Contrariamente a quanto ipotizzato, invece di avviare la sperimentazione triennale, il 23 di settembre saremo chiamati a esprimerci sull’attribuzione del necessario credito di 6.7 milioni di CHF. Un credito approvato lo scorso mese di marzo dal Parlamento, contro il quale è stato lanciato con successo il referendum.

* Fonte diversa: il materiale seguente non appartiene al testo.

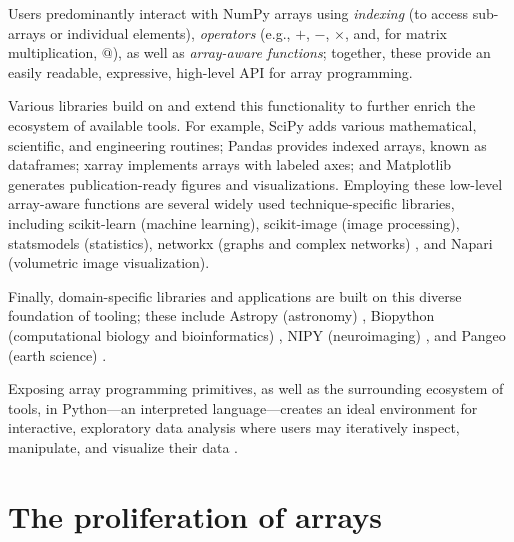 Users predominantly interact with NumPy arrays using {\em indexing} (to access
sub-arrays or individual elements), {\em operators} (e.g., $+$, $-$, $\times$,
and, for matrix multiplication, $@$), as well as {\em array-aware functions};
together, these provide an easily readable, expressive, high-level API for
array programming.

Various libraries build on and extend this functionality to further enrich the
ecosystem of available tools.  For example, SciPy adds various mathematical,
scientific, and engineering routines; Pandas provides indexed arrays, known as
dataframes; xarray implements arrays with labeled axes; and Matplotlib
generates publication-ready figures and visualizations.  Employing these
low-level array-aware functions are several widely used technique-specific libraries,
including scikit-learn (machine learning), scikit-image (image processing),
statsmodels (statistics),  networkx (graphs and complex networks) \cite{SciPyProceedings_11}, and Napari
(volumetric image visualization).

Finally, domain-specific libraries and applications are built on this diverse
foundation of tooling; these include Astropy (astronomy) \cite{astropy:2013,
astropy:2018}, Biopython (computational biology and bioinformatics) \cite{cock2009biopython},
NIPY (neuroimaging) \cite{millman2007analysis}, and Pangeo (earth science) \cite{2018EGUGA..2012146H}.

Exposing array programming primitives, as well as the surrounding ecosystem of
tools, in Python---an interpreted language---creates an ideal environment for
interactive, exploratory data analysis where users may iteratively inspect,
manipulate, and visualize their data \cite{perez2007ipython}.

\section*{The proliferation of arrays}


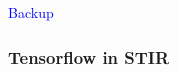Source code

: \documentclass{beamer}
\begin{document}
\begin{frame}
  \begin{center}
    \huge
    \textcolor{blue}{Backup}
  \end{center}
\end{frame}

\begin{frame}
  \frametitle{Tensorflow in STIR}
    \begin{figure}
    \centering

\end{figure}
\end{frame}
\end{document}
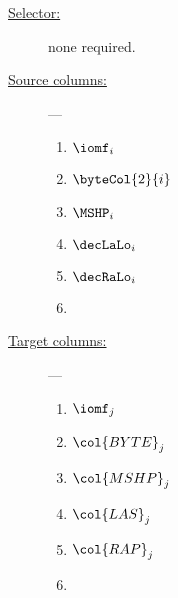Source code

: \begin{description}
	\item[\underline{Selector:}] none required.
	\item[\underline{Source columns:}] ---
	\begin{multicols}{2}
		\begin{enumerate}
			\item $\iomf_{i}$
			\item $\byteCol{2}{i}$
			\item $\MSHP_{i}$
			\item $\decLaLo_{i}$
			\item $\decRaLo_{i}$
			\item [\vspace{\fill}]
		\end{enumerate}
	\end{multicols}
	\item[\underline{Target columns:}] ---
	\begin{multicols}{2}
		\begin{enumerate}
			\item $\iomf_{j}$
			\item $\col{BYTE}_{j}$
			\item $\col{MSHP}_{j}$
			\item $\col{LAS}_{j}$
			\item $\col{RAP}_{j}$
			\item [\vspace{\fill}]
		\end{enumerate}
	\end{multicols}
\end{description}


			
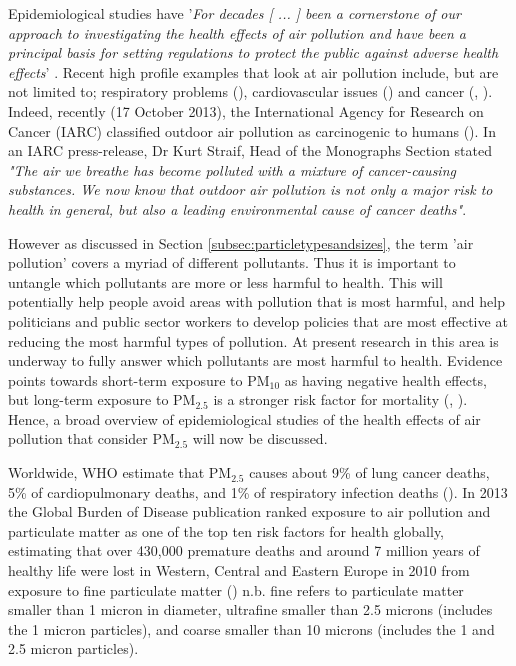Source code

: Epidemiological studies have '\textit{For decades [ ... ] been a cornerstone of our approach to investigating the health effects of air pollution and have been a principal basis for setting regulations to protect the public against adverse health effects}' \cite{Zeger2000}. Recent high profile examples that look at air pollution include, but are not limited to; respiratory problems (\cite{Peacock2011}), cardiovascular issues (\cite{Brook2010}) and cancer (\cite{Iii2012}, \cite{loomis2013}). Indeed, recently (17 October 2013), the International Agency for Research on Cancer (IARC) classified outdoor air pollution as carcinogenic to humans (\cite{loomis2013}). In an IARC press-release, Dr Kurt Straif, Head of the Monographs Section stated \textit{"The air we breathe has become polluted with a mixture of cancer-causing substances. We now know that outdoor air pollution is not only a major risk to health in general, but also a leading environmental cause of cancer deaths"}.


However as discussed in Section \ref{subsec:particletypesandsizes}, the term 'air pollution' covers a myriad of different pollutants. Thus it is important to untangle which pollutants are more or less harmful to health. This will potentially help people avoid areas with pollution that is most harmful, and help politicians and public sector workers to develop policies that are most effective at reducing the most harmful types of pollution. At present research in this area is underway to fully answer which pollutants are most harmful to health. Evidence points towards short-term exposure to PM$_{10}$ as having negative health effects, but long-term exposure to PM$_{2.5}$ is a stronger risk factor for mortality (\cite{WorldHealthOrganization2013a}, \cite{Dockery1993}). Hence, a broad overview of epidemiological studies of the health effects of air pollution that consider PM$_{2.5}$ will now be discussed.

Worldwide, WHO estimate that PM$_{2.5}$ causes about 9\% of lung cancer deaths, 5\% of cardiopulmonary deaths, and 1\% of respiratory infection deaths (\cite{WorldHealthOrganization2012}). In 2013 the Global Burden of Disease publication ranked exposure to air pollution and particulate matter as one of the top ten risk factors for health globally, estimating that over 430,000 premature deaths and around 7 million years of healthy life were lost in Western, Central and Eastern Europe in 2010 from exposure to fine particulate matter (\cite{Brauer2012}) n.b. fine refers to particulate matter smaller than 1 micron in diameter, ultrafine smaller than 2.5 microns (includes the 1 micron particles), and coarse smaller than 10 microns (includes the 1 and 2.5 micron particles). 

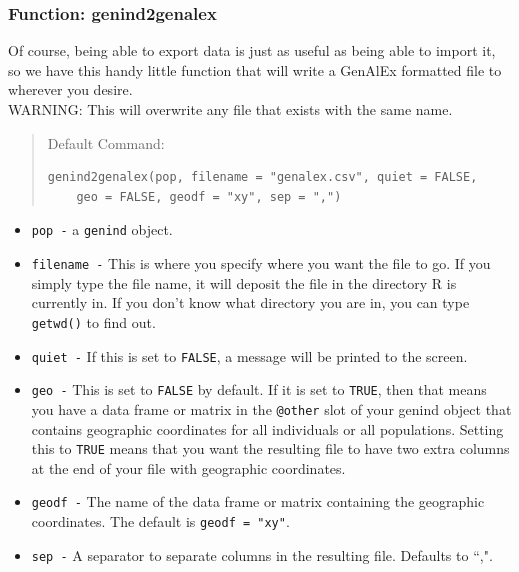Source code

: \documentclass[letterpaper]{article}\usepackage[]{graphicx}\usepackage[]{color}
\makeatletter
\newenvironment{kframe}{%
 \def\at@end@of@kframe{}%
 \ifinner\ifhmode%
  \def\at@end@of@kframe{\end{minipage}}%
  \begin{minipage}{\columnwidth}%
 \fi\fi%
 \def\FrameCommand##1{\hskip\@totalleftmargin \hskip-\fboxsep
 \colorbox{shadecolor}{##1}\hskip-\fboxsep
     \hskip-\linewidth \hskip-\@totalleftmargin \hskip\columnwidth}%
 \MakeFramed {\advance\hsize-\width
   \@totalleftmargin\z@ \linewidth\hsize
   \@setminipage}}%
 {\par\unskip\endMakeFramed%
 \at@end@of@kframe}
\newenvironment{knitrout}{}{} %
\newcommand{\tab}{\hspace*{1em}}
\makeatother
\begin{document}
\subsubsection{Function: genind2genalex}\label{intro:import:genind2genalex}

\tab\tab Of course, being able to export data is just as useful as being able to import it, so we have this handy little function that will write a GenAlEx formatted file to wherever you desire.\\ 
WARNING: This will overwrite any file that exists with the same name.
\begin{quote}
Default Command:
\begin{knitrout}
\color{fgcolor}\begin{kframe}
\begin{verbatim}
genind2genalex(pop, filename = "genalex.csv", quiet = FALSE, 
    geo = FALSE, geodf = "xy", sep = ",")
\end{verbatim}
\end{kframe}
\end{knitrout}

\end{quote}
\begin{itemize}
  \item \texttt{pop -} a \texttt{genind} object.
  \item \texttt{filename -} This is where you specify where you want the file to go. If you simply type the file name, it will deposit the file in the directory R is currently in. If you don't know what directory you are in, you can type \texttt{getwd()} to find out.
  \item \texttt{quiet -} If this is set to \texttt{FALSE}, a message will be printed to the screen.
  \item \texttt{geo -} This is set to \texttt{FALSE} by default. If it is set to \texttt{TRUE}, then that means you have a data frame or matrix in the \texttt{@other} slot of your genind object that contains geographic coordinates for all individuals or all populations. Setting this to \texttt{TRUE} means that you want the resulting file to have two extra columns at the end of your file with geographic coordinates.
  \item \texttt{geodf -} The name of the data frame or matrix containing the geographic coordinates. The default is \texttt{geodf = "xy"}.
  \item \texttt{sep -} A separator to separate columns in the resulting file.
  Defaults to ``,".
\end{itemize}
\end{document}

Indipendentemente dall’esito, il referendum ha già influenzato il progetto di riforma. Anche se dalle urne uscirà un ‘sì’, l’avvio della sperimentazione è in effetti rimandato di un anno (settembre 2019). In questo caso, il posticipo potrà essere impiegato per approfondire ulteriormente il modello da sperimentare e per raggiungere un coinvolgimento ancora maggiore degli attori scolastici.

Nel caso in cui cittadine e cittadini non concedano il credito, il progetto di riforma subirà invece una battuta d’arresto.

In effetti, il voto non mette a confronto un progetto a un contro-progetto, ma chiede unicamente di ratificare o meno l’attribuzione del credito. In assenza di tale finanziamento, La scuola che verrà non potrà pertanto essere sperimentata.

In vista di questo appuntamento democratico il Dipartimento dell’educazione, della cultura e dello sport mette a disposizione tutta la documentazione sul progetto nel sito www.ti.ch/lascuolacheverra. Le argomentazioni del comitato referendario sono esposte sul sito www.no-smantellamento-scuola.ch, mentre quelle del comitato che sostiene la sperimentazione sono consultabili su www.si-scuoladitutti.ch.

Ringrazio tutte le persone che hanno collaborato e collaborano attivamente al progetto di riforma. Allo stesso modo, ringrazio tutte e tutti voi per l’ottimo contributo dato quotidianamente alla scuola e alla collettività.

Augurandovi un’ottima estate, vi saluto cordialmente.